In 1977, researchers detected a strong and unusual radio signal from space that lasted 72 seconds. It hasn't been detected since.
The Wow! Signal: 72 Seconds That Changed SETI Forever
On August 15, 1977, astronomer Jerry R. Ehman was reviewing data from Ohio State University's Big Ear radio telescope when he spotted something that made him grab a red pen. On the computer printout showing a sequence of letters and numbers—"6EQUJ5"—he circled the anomaly and scribbled one word: "Wow!"
That exclamation gave the most famous signal in SETI history its name.
The Wow! signal was a narrowband radio transmission that lasted exactly 72 seconds—not because the signal itself was that long, but because that's how long Big Ear's fixed design could observe any point in the sky as Earth rotated. For those 72 seconds, the telescope detected something 30 times stronger than the background noise of deep space.
Why Scientists Got Excited
The signal hit all the right notes for potential extraterrestrial contact. It came through at 1,420 MHz—the frequency of neutral hydrogen, which scientists theorized an alien civilization might use because it's a universal constant. The signal was incredibly focused, not the random static of natural space phenomena.
It appeared to originate from the direction of Sagittarius, near the Chi Sagittarii star group. And perhaps most tantalizing: it matched exactly what researchers expected an artificial signal to look like.
The Mystery Deepens
Then... nothing. Despite numerous follow-up observations targeting the same region of space, the signal never repeated. Big Ear itself listened to that patch of sky multiple times. Other telescopes joined the search. Decades passed.
The Wow! signal remained a one-time event.

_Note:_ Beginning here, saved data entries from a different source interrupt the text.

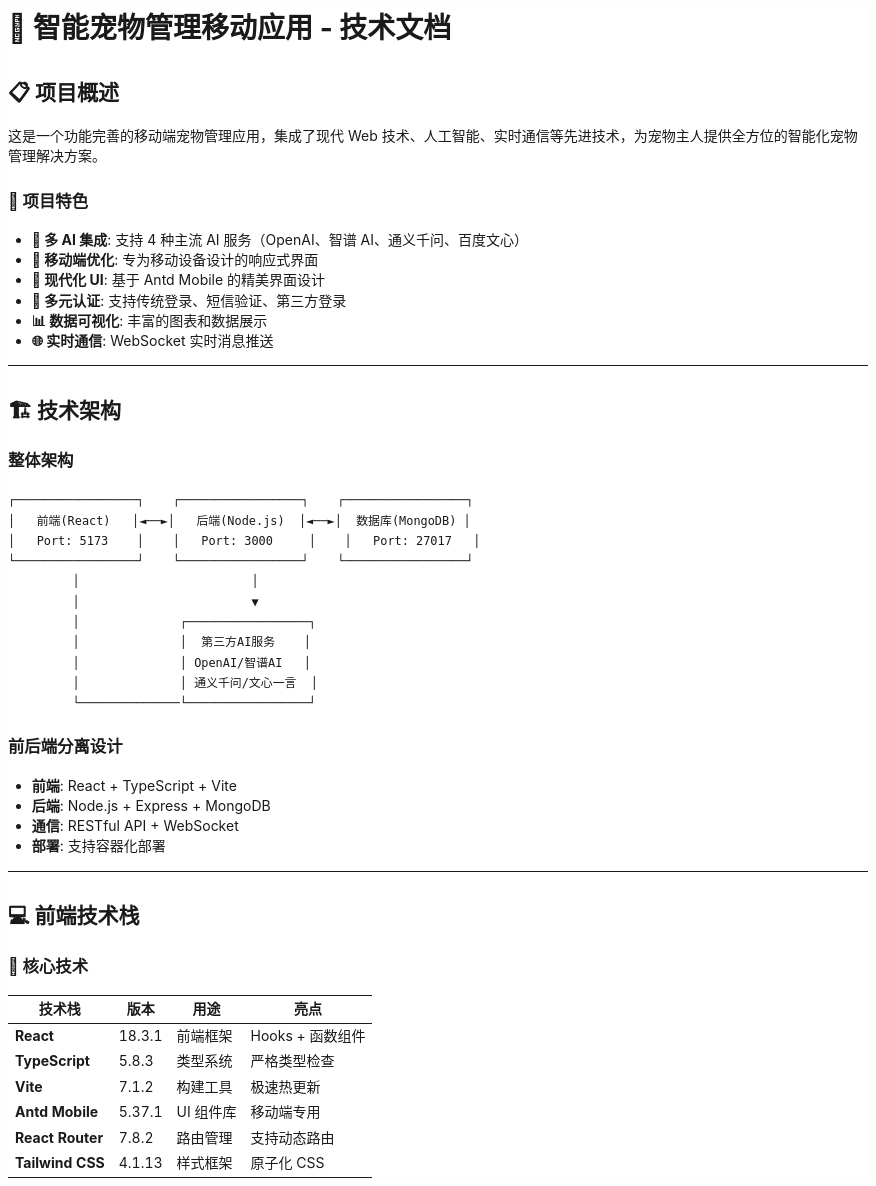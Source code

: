 # 🚀 智能宠物管理移动应用 - 技术文档

## 📋 项目概述

这是一个功能完善的移动端宠物管理应用，集成了现代 Web 技术、人工智能、实时通信等先进技术，为宠物主人提供全方位的智能化宠物管理解决方案。

### 🎯 项目特色

- **🤖 多 AI 集成**: 支持 4 种主流 AI 服务（OpenAI、智谱 AI、通义千问、百度文心）
- **📱 移动端优化**: 专为移动设备设计的响应式界面
- **🎨 现代化 UI**: 基于 Antd Mobile 的精美界面设计
- **🔐 多元认证**: 支持传统登录、短信验证、第三方登录
- **📊 数据可视化**: 丰富的图表和数据展示
- **🌐 实时通信**: WebSocket 实时消息推送

---

## 🏗️ 技术架构

### 整体架构

```
┌─────────────────┐    ┌─────────────────┐    ┌─────────────────┐
│   前端(React)   │◄──►│   后端(Node.js)  │◄──►│  数据库(MongoDB) │
│   Port: 5173    │    │   Port: 3000     │    │   Port: 27017   │
└─────────────────┘    └─────────────────┘    └─────────────────┘
         │                        │
         │                        ▼
         │              ┌─────────────────┐
         │              │  第三方AI服务    │
         │              │ OpenAI/智谱AI   │
         │              │ 通义千问/文心一言  │
         └──────────────└─────────────────┘
```

### 前后端分离设计

- **前端**: React + TypeScript + Vite
- **后端**: Node.js + Express + MongoDB
- **通信**: RESTful API + WebSocket
- **部署**: 支持容器化部署

---

## 💻 前端技术栈

### 🔧 核心技术

| 技术栈           | 版本   | 用途      | 亮点             |
| ---------------- | ------ | --------- | ---------------- |
| **React**        | 18.3.1 | 前端框架  | Hooks + 函数组件 |
| **TypeScript**   | 5.8.3  | 类型系统  | 严格类型检查     |
| **Vite**         | 7.1.2  | 构建工具  | 极速热更新       |
| **Antd Mobile**  | 5.37.1 | UI 组件库 | 移动端专用       |
| **React Router** | 7.8.2  | 路由管理  | 支持动态路由     |
| **Tailwind CSS** | 4.1.13 | 样式框架  | 原子化 CSS       |
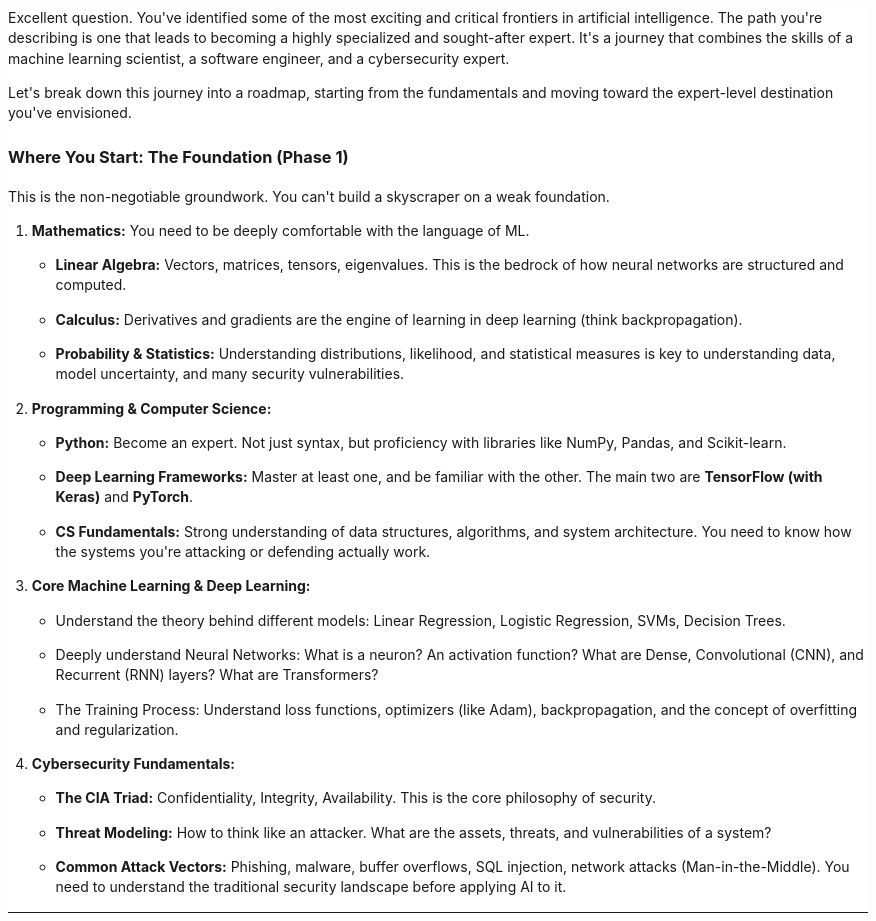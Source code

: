 Excellent question. You've identified some of the most exciting and critical frontiers in artificial intelligence. The path you're describing is one that leads to becoming a highly specialized and sought-after expert. It's a journey that combines the skills of a machine learning scientist, a software engineer, and a cybersecurity expert.

Let's break down this journey into a roadmap, starting from the fundamentals and moving toward the expert-level destination you've envisioned.

### Where You Start: The Foundation (Phase 1)

This is the non-negotiable groundwork. You can't build a skyscraper on a weak foundation.

1. **Mathematics:** You need to be deeply comfortable with the language of ML.
    
    - **Linear Algebra:** Vectors, matrices, tensors, eigenvalues. This is the bedrock of how neural networks are structured and computed.
        
    - **Calculus:** Derivatives and gradients are the engine of learning in deep learning (think backpropagation).
        
    - **Probability & Statistics:** Understanding distributions, likelihood, and statistical measures is key to understanding data, model uncertainty, and many security vulnerabilities.
        
2. **Programming & Computer Science:**
    
    - **Python:** Become an expert. Not just syntax, but proficiency with libraries like NumPy, Pandas, and Scikit-learn.
        
    - **Deep Learning Frameworks:** Master at least one, and be familiar with the other. The main two are **TensorFlow (with Keras)** and **PyTorch**.
        
    - **CS Fundamentals:** Strong understanding of data structures, algorithms, and system architecture. You need to know how the systems you're attacking or defending actually work.
        
3. **Core Machine Learning & Deep Learning:**
    
    - Understand the theory behind different models: Linear Regression, Logistic Regression, SVMs, Decision Trees.
        
    - Deeply understand Neural Networks: What is a neuron? An activation function? What are Dense, Convolutional (CNN), and Recurrent (RNN) layers? What are Transformers?
        
    - The Training Process: Understand loss functions, optimizers (like Adam), backpropagation, and the concept of overfitting and regularization.
        
4. **Cybersecurity Fundamentals:**
    
    - **The CIA Triad:** Confidentiality, Integrity, Availability. This is the core philosophy of security.
        
    - **Threat Modeling:** How to think like an attacker. What are the assets, threats, and vulnerabilities of a system?
        
    - **Common Attack Vectors:** Phishing, malware, buffer overflows, SQL injection, network attacks (Man-in-the-Middle). You need to understand the traditional security landscape before applying AI to it.
        

---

This silence created a paradox. Natural cosmic phenomena like pulsars and quasars repeat. Random interference typically shows up multiple times or across different frequencies. But a genuine alien transmission might also be a one-off—perhaps a brief, directed message or a signal we happened to catch mid-transmission.
The Latest Theories
For nearly 50 years, scientists have proposed explanations. Early ideas included Earth-based interference, reflections from space debris, or interstellar scintillation. In 2016, one researcher suggested comets with hydrogen clouds, but that theory was quickly challenged.
A 2022 study offered a newer possibility: a magnetar—a hypermagnetized, hyperdense neutron star—could have flared and struck a cold cloud of hydrogen gas, causing it to briefly "light up" in radio wavelengths. It's a natural explanation that fits the data, though it remains debated.
Jerry Ehman himself has remained cautiously skeptical about alien origins, but admits: "We should have seen it again when we looked for it 50 times. Something suggests it was an Earth-sourced signal." Yet no definitive terrestrial source has ever been identified.
The Legacy Lives On
That original printout—complete with Ehman's red-penned "Wow!"—is now preserved by the Ohio Historical Society. It represents both the promise and frustration of SETI: clear evidence that something extraordinary happened, but no way to prove what.
The Wow! signal stands as the most compelling unexplained detection in the search for extraterrestrial intelligence. Was it aliens trying to contact us? A bizarre natural phenomenon? Interference from a passing satellite? Without a repeat performance, we may never know.
But for 72 seconds in 1977, humanity might have been listening to someone—or something—trying to say hello.